Doc ref: 23857/94 • ECHR ID: 001-45998

Document date: April 8, 1997

Cited paragraphs only



EUROPEAN COMMISSION OF HUMAN RIGHTS

Application No. 23857/94

André Plumey

against

Switzerland

REPORT OF THE COMMISSION

(adopted on 8 April 1997)

TABLE OF CONTENTS

Page

I. INTRODUCTION

(paras. 1-16) 1

A. The application

(paras. 2-4) 1

B. The proceedings

(paras. 5-11) 1

C. The present Report

(paras. 12-16) 2

II. ESTABLISHMENT OF THE FACTS

(paras. 17-41) 3

III. OPINION OF THE COMMISSION

(paras. 42-53) 6

A. Complaint declared admissible

(para. 42) 6

B. Point at issue

(para. 43) 6

C. Article 5 para. 3 of the Convention

(paras. 44-52) 6

CONCLUSION

(para. 53) 7

APPENDIX: DECISION OF THE COMMISSION AS TO THE

       ADMISSIBILITY OF THE APPLICATION 8

I. INTRODUCTION

1. The following is an outline of the case as submitted to the European

Commission of Human Rights, and of the procedure before the Commission.

A. The application

2. The applicant is a Swiss citizen, born in 1928 and resident at Sisseln in

Switzerland.  He is represented before the Commission by Mr P. Zihlmann, a

lawyer practising in Basel.

3. The application is directed against Switzerland.  The respondent

Government are represented by Mr Ph.
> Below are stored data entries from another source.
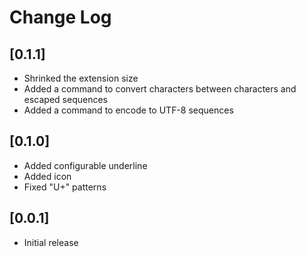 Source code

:# Change Log

## [0.1.1]

- Shrinked the extension size
- Added a command to convert characters between characters and escaped sequences
- Added a command to encode to UTF-8 sequences

## [0.1.0]

- Added configurable underline
- Added icon
- Fixed "U+" patterns

## [0.0.1]

- Initial release
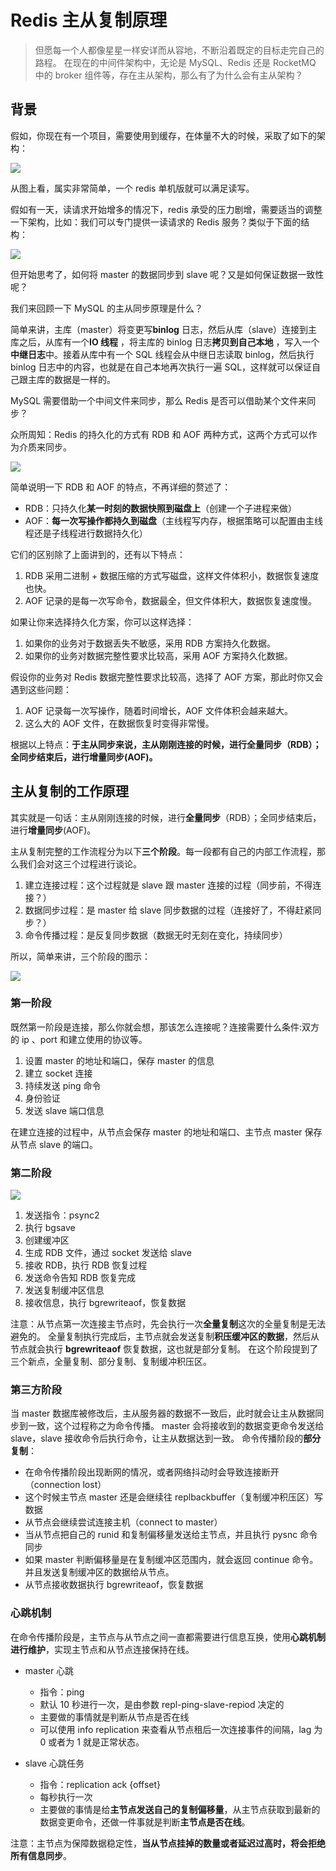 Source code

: # Redis 主从复制原理

> 但愿每一个人都像星星一样安详而从容地，不断沿着既定的目标走完自己的路程。
> 在现在的中间件架构中，无论是 MySQL、Redis 还是 RocketMQ 中的 broker 组件等，存在主从架构，那么有了为什么会有主从架构？

## 背景

假如，你现在有一个项目，需要使用到缓存，在体量不大的时候，采取了如下的架构：

![](https://imgs.heiye.site/byte/1645433994348.png)

从图上看，属实非常简单，一个 redis 单机版就可以满足读写。

假如有一天，读请求开始增多的情况下，redis 承受的压力剧增，需要适当的调整一下架构，比如：我们可以专门提供一读请求的 Redis 服务？类似于下面的结构：

![](https://imgs.heiye.site/byte/1645434517308.png)

但开始思考了，如何将 master 的数据同步到 slave 呢？又是如何保证数据一致性呢？

我们来回顾一下 MySQL 的主从同步原理是什么？

简单来讲，主库（master）将变更写**binlog** 日志，然后从库（slave）连接到主库之后，从库有一个**IO 线程** ，将主库的 binlog 日志**拷贝到自己本地** ，写入一个**中继日志**中。接着从库中有一个 SQL 线程会从中继日志读取 binlog，然后执行 binlog 日志中的内容，也就是在自己本地再次执行一遍 SQL，这样就可以保证自己跟主库的数据是一样的。

MySQL 需要借助一个中间文件来同步，那么 Redis 是否可以借助某个文件来同步？

众所周知：Redis 的持久化的方式有 RDB 和 AOF 两种方式，这两个方式可以作为介质来同步。

![](https://imgs.heiye.site/byte/1645436458938.png)

简单说明一下 RDB 和 AOF 的特点，不再详细的赘述了：

- RDB：只持久化**某一时刻的数据快照到磁盘上**（创建一个子进程来做）
- AOF：**每一次写操作都持久到磁盘**（主线程写内存，根据策略可以配置由主线程还是子线程进行数据持久化）

它们的区别除了上面讲到的，还有以下特点：

1. RDB 采用二进制 + 数据压缩的方式写磁盘，这样文件体积小，数据恢复速度也快。
2. AOF 记录的是每一次写命令，数据最全，但文件体积大，数据恢复速度慢。

如果让你来选择持久化方案，你可以这样选择：

1. 如果你的业务对于数据丢失不敏感，采用 RDB 方案持久化数据。
2. 如果你的业务对数据完整性要求比较高，采用 AOF 方案持久化数据。

假设你的业务对 Redis 数据完整性要求比较高，选择了 AOF 方案，那此时你又会遇到这些问题：

1. AOF 记录每一次写操作，随着时间增长，AOF 文件体积会越来越大。
2. 这么大的 AOF 文件，在数据恢复时变得非常慢。

根据以上特点：**于主从同步来说，主从刚刚连接的时候，进行全量同步（RDB）；全同步结束后，进行增量同步(AOF)。**

## 主从复制的工作原理

其实就是一句话：主从刚刚连接的时候，进行**全量同步**（RDB）；全同步结束后，进行**增量同步**(AOF)。

主从复制完整的工作流程分为以下**三个阶段**。每一段都有自己的内部工作流程，那么我们会对这三个过程进行谈论。

1. 建立连接过程：这个过程就是 slave 跟 master 连接的过程（同步前，不得连接？）
2. 数据同步过程：是 master 给 slave 同步数据的过程（连接好了，不得赶紧同步？）
3. 命令传播过程：是反复同步数据（数据无时无刻在变化，持续同步）

所以，简单来讲，三个阶段的图示：

![](https://imgs.heiye.site/byte/1645436941549.png)

### 第一阶段

既然第一阶段是连接，那么你就会想，那该怎么连接呢？连接需要什么条件:双方的 ip 、port 和建立使用的协议等。

1. 设置 master 的地址和端口，保存 master 的信息
2. 建立 socket 连接
3. 持续发送 ping 命令
4. 身份验证
5. 发送 slave 端口信息

在建立连接的过程中，从节点会保存 master 的地址和端口、主节点 master 保存从节点 slave 的端口。

### 第二阶段

![](https://imgs.heiye.site/byte/1645447186400.png)

1. 发送指令：psync2
2. 执行 bgsave
3. 创建缓冲区
4. 生成 RDB 文件，通过 socket 发送给 slave
5. 接收 RDB，执行 RDB 恢复过程
6. 发送命令告知 RDB 恢复完成
7. 发送复制缓冲区信息
8. 接收信息，执行 bgrewriteaof，恢复数据

注意：从节点第一次连接主节点时，先会执行一次**全量复制**这次的全量复制是无法避免的。 全量复制执行完成后，主节点就会发送复制**积压缓冲区的数据**，然后从节点就会执行 **bgrewriteaof** 恢复数据，这也就是部分复制。 在这个阶段提到了三个新点，全量复制、部分复制、复制缓冲积压区。

### 第三方阶段

当 master 数据库被修改后，主从服务器的数据不一致后，此时就会让主从数据同步到一致，这个过程称之为命令传播。 master 会将接收到的数据变更命令发送给 slave，slave 接收命令后执行命令，让主从数据达到一致。 命令传播阶段的**部分复制**：

- 在命令传播阶段出现断网的情况，或者网络抖动时会导致连接断开（connection lost）
- 这个时候主节点 master 还是会继续往 replbackbuffer（复制缓冲积压区）写数据
- 从节点会继续尝试连接主机（connect to master）
- 当从节点把自己的 runid 和复制偏移量发送给主节点，并且执行 pysnc 命令同步
- 如果 master 判断偏移量是在复制缓冲区范围内，就会返回 continue 命令。并且发送复制缓冲区的数据给从节点。
- 从节点接收数据执行 bgrewriteaof，恢复数据

### 心跳机制

在命令传播阶段是，主节点与从节点之间一直都需要进行信息互换，使用**心跳机制进行维护**，实现主节点和从节点连接保持在线。

- master 心跳

  - 指令：ping
  - 默认 10 秒进行一次，是由参数 repl-ping-slave-repiod 决定的
  - 主要做的事情就是判断从节点是否在线
  - 可以使用 info replication 来查看从节点租后一次连接事件的间隔，lag 为 0 或者为 1 就是正常状态。

- slave 心跳任务
  - 指令：replication ack {offset}
  - 每秒执行一次
  - 主要做的事情是给**主节点发送自己的复制偏移量**，从主节点获取到最新的数据变更命令，还做一件事就是判断**主节点是否在线**。

注意：主节点为保障数据稳定性，**当从节点挂掉的数量或者延迟过高时，将会拒绝所有信息同步**。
Boillat, Head of the European Law and

International Affairs Section of the Federal Office of Justice, Agent.

4. The case concerns the applicant's complaints that Public Prosecutor F.H.

remanded him in custody and later indicted him.  The applicant invokes Article 5

para. 3 of the Convention.

B. The proceedings

5. The application was introduced on 10 March 1994 and registered on 12 April

1994.6. On 16 January 1996 the Commission (Second Chamber) decided, pursuant to

Rule 48 para. 2 (b) of its Rules of Procedure, to give notice of the application

to the respondent Government and to invite the parties to submit written

observations on its admissibility and merits.

7. The Government's observations were submitted on 9 April 1996.  The

applicant replied on 7 May 1996.

8. On 3 September 1996 the case was transferred from the Second Chamber to

the Plenary Commission, by decision of the latter.

9. On 9 September 1996 the Commission declared the application admissible.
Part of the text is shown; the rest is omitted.